How Open Licensing is Changing with AI: The NOODL License
Author: Alek Tarkowski
For the last twenty five years, standardized open licenses were increasingly seen as a main tool for democratizing access to knowledge. Over less then a decade, a relatively narrow set of canonical choices emerged: the Creative Commons licensing stack https://creativecommons.org/licenses/list.en, coupled with a few Open Data Commons licenses.
The open movement focused on promoting these standardized licensing tools as means of ensuring access, with as little friction as possible, and with potentially great public value. Since the release of Creative Commons Zero in 2009, no major new licensing options have been designed. Further innovation in licensing did not occur, because it was not needed. And open advocates for at least a decade had a sense that the work of developing sharing frameworks is finished.
Things have changed several years ago. The reuse of 100 million openly licensed photographs for training early AI models was the first warning sign. Since then, the emergence of AI-related uses of open content has triggered a new wave of licensing innovation.
The Nwulite Obodo Open Data License (NOODL) is one of such licensing experiments: a new license that combines open sharing with tiered use conditions. It is a license crafted by a group of African legal scholars to suit the needs of specific linguistic communities in Kenya. It is also an effort to address inequalities related to open sharing and content reuse that are increasingly visible and felt, across Africa and the Global South.
The NOODL license should be of interest to all open practitioners, data governance experts and stewards of the commons, even though for now it is used to license just a single dataset: DhoNam, a speech corpus for Dholuo, an indigenous language from Kenya. It is important because it points to a shift in open licensing approaches. Instead of depending on a set of standardized licensing options you can design your own license, community-centered and tailored to local needs. And in doing so, you can aim for ensuring greater equity in a world where open sharing makes you increasingly prone to asymmetries of power.
Making open licensing equitable
The NOODL license, and other recent licensing experiments - such as the Responsible AI Licenses (RAIL) - can be a source of unease to proponents of open sharing. First, because they put into question the canonical - by now - assumption that standardized open sharing is the “one size fits all” approach for ensuring access to knowledge. And second, because in the name of equity and responsible use, they introduce various conditions and limitations upon open access and reuse. In doing so, they challenge the assumption that more openness is always better.
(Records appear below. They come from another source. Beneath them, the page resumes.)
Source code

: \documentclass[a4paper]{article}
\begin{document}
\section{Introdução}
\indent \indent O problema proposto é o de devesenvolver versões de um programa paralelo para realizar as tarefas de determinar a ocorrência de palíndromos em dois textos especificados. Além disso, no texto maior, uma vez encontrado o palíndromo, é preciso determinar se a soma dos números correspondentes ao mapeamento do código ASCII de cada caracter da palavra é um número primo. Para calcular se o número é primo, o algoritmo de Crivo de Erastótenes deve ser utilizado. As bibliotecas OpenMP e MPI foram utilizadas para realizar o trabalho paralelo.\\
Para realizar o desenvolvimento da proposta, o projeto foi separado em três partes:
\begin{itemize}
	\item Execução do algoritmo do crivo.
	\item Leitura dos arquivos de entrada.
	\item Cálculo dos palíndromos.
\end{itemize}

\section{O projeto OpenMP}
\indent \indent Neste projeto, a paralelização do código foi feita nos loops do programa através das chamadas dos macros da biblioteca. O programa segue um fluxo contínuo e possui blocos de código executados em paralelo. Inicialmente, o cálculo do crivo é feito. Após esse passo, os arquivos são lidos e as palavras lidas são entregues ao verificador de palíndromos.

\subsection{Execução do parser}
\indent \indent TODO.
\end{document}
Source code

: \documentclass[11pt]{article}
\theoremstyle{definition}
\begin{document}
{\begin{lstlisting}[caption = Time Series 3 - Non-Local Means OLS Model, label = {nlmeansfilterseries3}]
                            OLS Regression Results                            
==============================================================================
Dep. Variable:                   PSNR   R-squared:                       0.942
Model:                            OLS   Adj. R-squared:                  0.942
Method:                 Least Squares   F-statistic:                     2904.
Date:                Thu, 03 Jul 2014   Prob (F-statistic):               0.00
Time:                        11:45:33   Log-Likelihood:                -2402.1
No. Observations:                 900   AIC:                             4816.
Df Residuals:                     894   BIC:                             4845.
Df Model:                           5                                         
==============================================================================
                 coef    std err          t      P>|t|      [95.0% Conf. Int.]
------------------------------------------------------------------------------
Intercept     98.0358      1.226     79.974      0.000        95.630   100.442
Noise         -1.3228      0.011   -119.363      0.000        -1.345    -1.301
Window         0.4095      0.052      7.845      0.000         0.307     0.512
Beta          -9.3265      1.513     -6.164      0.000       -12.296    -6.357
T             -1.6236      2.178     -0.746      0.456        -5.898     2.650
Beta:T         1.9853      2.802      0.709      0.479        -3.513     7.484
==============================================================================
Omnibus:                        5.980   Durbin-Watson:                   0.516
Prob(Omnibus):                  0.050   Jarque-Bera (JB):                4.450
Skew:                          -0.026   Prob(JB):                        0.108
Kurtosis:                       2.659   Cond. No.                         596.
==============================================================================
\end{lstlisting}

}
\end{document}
Naturally, open licensing always included several optional limitations (specifically, the Non-Commercial and No Derivatives conditions), but they were seen by many as results of problematic, unnecessary compromises.
The new wave of licensing, of which NOODL is part, goes further, by introducing much stricter limitations. In the case of NOODL, free reuse is available only for those people and entities located in developing countries. For those in the developed world (based on OECD criteria), sue requires meeting additional obligations aimed at “benefit sharing”: various forms of reciprocity, including payments. Other licenses, such as RAIL, introduce strict limits on types of allowed use, for example banning military uses.
This is often met with the criticism that this is yet another enclosure of the commons, a shift from open principles towards proprietary approaches to intellectual property. This view might have been correct, if openness was the only principle that we should be caring about, as supporters of the commons. But that should not be the case.
A different approach is proposed by the experts and communities that co-designed NOODL. It is an approach that balances openness with the need for equity and social justice. In the words of Dr. Melissa Omino, “It's not that they're saying they don't want to share or they don't want to be open. They're saying that the way open is existing right now is actually harming them.” And the reason for that are power asymmetries and concentrations that are experienced not just by Dholuo speakers, but across the world.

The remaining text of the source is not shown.